If you’re an educator, administrator, policymaker or adult ally to student voice anywhere throughout the education system, you need to check yourself. We all do.
When working with students as an ally, its important to keep the focus on them instead of shifting it from them to us as adults. We should not, must not and cannot use students to say what we want them to. More than simply being unfair, adults who use student voice for our own agenda are being dishonest and unethical.
Here are eight questions all adults can all ask ourselves to find out whether we’re genuinely committed to student voice.
Student Voice Commitment Test
- Do I believe all student voice matters?
- Do I believe every learning relationship matters?
- Do I believe students aren’t incomplete?
- Do I believe total responsibility for learning must be shared with students?
- Do I believe students know things?
- Do I believe in equity, not equality, between students and educators?
- Do I believe schools need to be about learning, teaching AND leadership?
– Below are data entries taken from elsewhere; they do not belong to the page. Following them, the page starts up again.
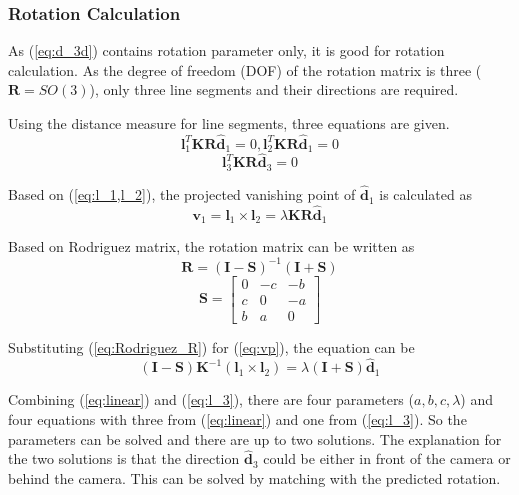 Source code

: \documentclass[letterpaper, 10 pt, conference]{ieeeconf}  %
\begin{document}
\subsubsection{Rotation Calculation}
As (\ref{eq:d_3d}) contains rotation parameter only, it is good for rotation calculation. As the degree of freedom (DOF) of the rotation matrix is three ($\mathbf{R}=SO(3)$), only three line segments and their directions are required.

Using the distance measure for line segments, three equations are given.
\begin{equation}
\mathbf{l}_1^T\mathbf{K}\mathbf{R}\hat{\mathbf{d}}_1=0, \mathbf{l}_2^T\mathbf{K}\mathbf{R}\hat{\mathbf{d}}_1=0
\label{eq:l_1,l_2}
\end{equation}
\begin{equation}
\mathbf{l}_3^T\mathbf{K}\mathbf{R}\hat{\mathbf{d}}_3=0
\label{eq:l_3}
\end{equation}

Based on (\ref{eq:l_1,l_2}), the projected vanishing point of $\hat{\mathbf{d}}_1$ is calculated as
\begin{equation}
\mathbf{v}_1 = \mathbf{l}_1\times \mathbf{l}_2 =  \lambda \mathbf{K}\mathbf{R}\hat{\mathbf{d}}_1
\label{eq:vp}
\end{equation}

Based on Rodriguez matrix, the rotation matrix can be written as
\begin{equation}
\mathbf{R}=\left(\mathbf{I}-\mathbf{S}\right)^{-1}\left(\mathbf{I}+\mathbf{S}\right)
\label{eq:Rodriguez_R}
\end{equation}
\begin{equation}
\mathbf{S}=\begin{bmatrix}      0 & -c & -b \\
                                c & 0 & -a \\
                                b & a & 0
                    \end{bmatrix}
\label{eq:Rodriguez_S}
\end{equation}

Substituting (\ref{eq:Rodriguez_R}) for (\ref{eq:vp}), the equation can be
\begin{equation}
(\mathbf{I}-\mathbf{S})\mathbf{K}^{-1}(\mathbf{l}_1\times \mathbf{l}_2)
= \lambda (\mathbf{I}+\mathbf{S})\hat{\mathbf{d}}_1
\label{eq:linear}
\end{equation}

Combining (\ref{eq:linear}) and (\ref{eq:l_3}), there are four parameters ($a,b,c,\lambda$) and four equations with three from (\ref{eq:linear}) and one from (\ref{eq:l_3}). So the parameters can be solved and there are up to two solutions. The explanation for the two solutions is that the direction $\hat{\mathbf{d}}_3$ could be either in front of the camera or behind the camera. This can be solved by matching with the predicted rotation.
\end{document}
- Do I believe student voice requires more than just talking?
Next Steps
If you answered an unequivocal “yes” to all eight of these questions, you are genuinely committed to student voice.
If you answered “maybe”, “sometimes” or “kinda” to any of these questions, then you are on the road to commitment. I’d recommend you order my book, The Guide to Student Voice. It provides a short, but deep intro to the depth of student voice.
If you answered “no”, “never” or “not a chance” to any of these questions, but you want to learn more, check out my free ebook, Meaningful Student Involvement Guide to Students as Partners in School Change.
No matter what you do, consider doing something right now to engage student voice. They aren’t waiting for you, and if you personally don’t do something right now, schools are going to continue their slide towards the future by becoming more and more irrelevant to learning, teaching and leadership throughout our society.